[Collection entries]
* * * * *

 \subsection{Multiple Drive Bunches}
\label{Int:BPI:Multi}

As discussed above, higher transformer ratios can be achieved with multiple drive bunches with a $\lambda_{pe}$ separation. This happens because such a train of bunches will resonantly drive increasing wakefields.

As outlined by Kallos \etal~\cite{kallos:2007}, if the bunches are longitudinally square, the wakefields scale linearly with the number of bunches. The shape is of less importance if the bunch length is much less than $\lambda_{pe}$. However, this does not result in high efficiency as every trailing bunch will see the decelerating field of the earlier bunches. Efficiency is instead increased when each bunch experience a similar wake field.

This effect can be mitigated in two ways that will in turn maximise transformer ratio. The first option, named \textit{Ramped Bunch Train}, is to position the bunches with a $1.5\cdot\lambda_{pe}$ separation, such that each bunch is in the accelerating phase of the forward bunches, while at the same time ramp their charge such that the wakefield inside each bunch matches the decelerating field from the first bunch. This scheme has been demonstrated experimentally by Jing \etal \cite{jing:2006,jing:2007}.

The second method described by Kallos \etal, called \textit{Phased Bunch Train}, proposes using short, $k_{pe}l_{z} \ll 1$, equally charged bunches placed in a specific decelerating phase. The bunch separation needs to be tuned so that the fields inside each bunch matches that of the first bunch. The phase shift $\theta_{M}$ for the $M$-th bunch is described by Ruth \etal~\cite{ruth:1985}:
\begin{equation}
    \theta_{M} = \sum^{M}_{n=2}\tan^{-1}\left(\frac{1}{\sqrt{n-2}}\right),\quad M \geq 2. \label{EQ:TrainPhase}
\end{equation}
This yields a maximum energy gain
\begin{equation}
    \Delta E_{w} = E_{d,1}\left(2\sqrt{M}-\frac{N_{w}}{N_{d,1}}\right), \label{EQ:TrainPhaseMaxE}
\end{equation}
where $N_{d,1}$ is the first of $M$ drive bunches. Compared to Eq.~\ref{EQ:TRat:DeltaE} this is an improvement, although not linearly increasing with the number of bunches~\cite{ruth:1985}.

* * * * *

*WORK REQUIRED*: Report the total of lines above containing the string "textit", and write nothing besides it.

*TASK SOLUTION*: 2